Beyond the rule changes, the Bananas have adjusted the entire experience to stand apart from an average ballgame. For example, most MLB teams open their gates 90 minutes before games. The Bananas do things differently.
“The fans will go hours before the game and engage with the team. Like in the Plaza around the stadium they're going there to interact with the players who will come and sign autographs with the fans,” Les said. “They're there to see the musical performance of maybe a band that they have. There's all this pregame activity that starts hours before the actual first pitch ever occurs.”
And unlike most stadiums, there isn’t a single ad displayed on the sidelines.
“If you go to a football stadium, college, NFL, etcetera, there's always advertising all over the place and fans are saturated with it and to a degree, I think they get tired of it,” Les said. “So there was a refreshing thing for them to remove all the corporate sponsorship from the entire stadium when they were playing.”
Those inside the organization claim that their focus is on the fans, not the bottom line.
“It's been interesting to be around them because obviously there's a business behind what they're doing, right, but what they lead with is not the business aspect of it,” Les said. “It's their cultural dynamic of fans first, entertain always. They are so focused on the fans' experience, the economic success is almost secondary. They know that if they create a good fan experience, the economic success will come as a byproduct of that.”
The idea is pretty simple: make a good product, and people will buy it. So far, it’s worked.

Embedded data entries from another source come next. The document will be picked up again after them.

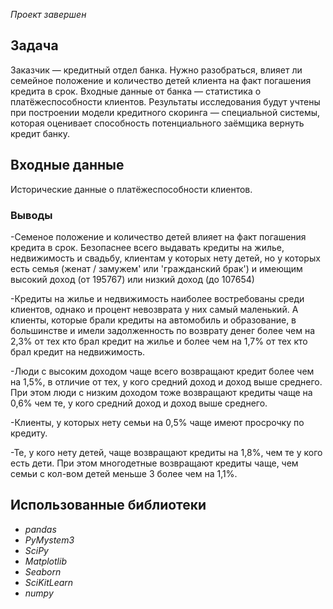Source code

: *Проект завершен*

## Задача
Заказчик — кредитный отдел банка. Нужно разобраться, влияет ли семейное положение и количество детей клиента на факт погашения кредита в срок. Входные данные от банка — статистика о платёжеспособности клиентов.
Результаты исследования будут учтены при построении модели кредитного скоринга — специальной системы, которая оценивает способность потенциального заёмщика вернуть кредит банку.


## Входные данные
Исторические данные о платёжеспособности клиентов.

### Выводы
-Семеное положение и количество детей влияет на факт погашения кредита в срок. Безопаснее всего выдавать кредиты на жилье, недвижимость и свадьбу, клиентам у которых нету детей, но у которых есть семья (женат / замужем' или 'гражданский брак') и имеющим высокий доход (от 195767) или низкий доход (до 107654)

-Кредиты на жилье и недвижимость наиболее востребованы среди клиентов, однако и процент невозврата у них самый маленький. А клиенты, которые брали кредиты на автомобиль и образование, в большинстве и имели задолженность по возврату денег более чем на 2,3% от тех кто брал кредит на жилье и более чем на 1,7% от тех кто брал кредит на недвижимость.

-Люди с высоким доходом чаще всего возвращают кредит более чем на 1,5%, в отличие от тех, у кого средний доход и доход выше среднего. При этом люди с низким доходом тоже возвращают кредиты чаще на 0,6% чем те, у кого средний доход и доход выше среднего.

-Клиенты, у которых нету семьи на 0,5% чаще имеют просрочку по кредиту.

-Те, у кого нету детей, чаще возвращают кредиты на 1,8%, чем те у кого есть дети. При этом многодетные возвращают кредиты чаще, чем семьи с кол-вом детей меньше 3 более чем на 1,1%.

## Использованные библиотеки
- *pandas*
- *PyMystem3*
- *SciPy*
- *Matplotlib*
- *Seaborn*
- *SciKitLearn*
- *numpy*
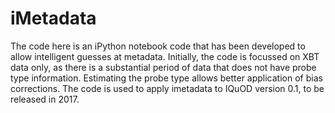 # iMetadata
The code here is an iPython notebook code that has been developed to allow intelligent guesses at metadata. Initially, the code is focussed on XBT data only, as there is a substantial period of data that does not have probe type information. Estimating the probe type allows better application of bias corrections.
The code is used to apply imetadata to IQuOD version 0.1, to be released in 2017.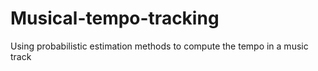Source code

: # Musical-tempo-tracking
Using probabilistic estimation methods to compute the tempo in a music track

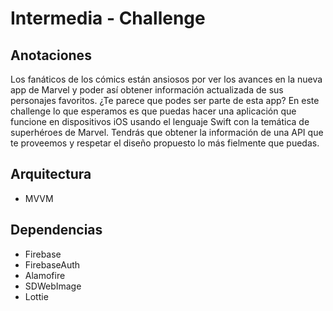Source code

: # Intermedia - Challenge

## Anotaciones
Los fanáticos de los cómics están ansiosos por ver los avances en la nueva app de Marvel y poder así obtener información actualizada de sus personajes favoritos. ¿Te parece que podes ser parte de esta app?
En este challenge lo que esperamos es que puedas hacer una aplicación que funcione en dispositivos iOS usando el lenguaje Swift con la temática de superhéroes de Marvel. Tendrás que obtener la información de una API que te proveemos y respetar el diseño propuesto lo más fielmente que puedas.

## Arquitectura
- MVVM

## Dependencias
- Firebase
- FirebaseAuth
- Alamofire
- SDWebImage
- Lottie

“Their media strategy has been excellent. Their social strategy has been excellent,” Madkour said. “The way they're able to get highlights and clips and have videos of their players on stilts playing baseball. All of that makes for great viral moments where fans, families, and young people see that and they're like, I want to go check that out.”
Right now, the Bananas are complementary to the MLB and are treated as a separate product, not competition. As Madkour put it, they “have played along nicely”. After all, the Bananas never claimed to be the majors. That being said, the number of butts in seats hasn’t gone unnoticed.
“[Major League] Baseball probably looks at the Savannah Bananas as a little bit envious,” Madkour said. “They sold out Bank of America football stadium for two nights — that’s more than 70,000 people.”
And who knows? Maybe the Bananas will have an influence on Major League Baseball. In a similar vein, the Harlem Globetrotters specialized in creative ball handling, trick shots, and dunking, which was generally seen as goofing around at the time. But now those tricks are a standard part of the NBA game.
For a team that began as an experiment in a small Georgia ballpark, the Bananas have grown into an act that rivals the big leagues. And yet, beneath the spectacle, there’s something almost wholesome about their success. Les put it best:
“I've been to a number of professional sporting events, this is the first one that after the game I ever received a handwritten note from one of the players thanking me for attending,” Les said.
And maybe that makes all the difference.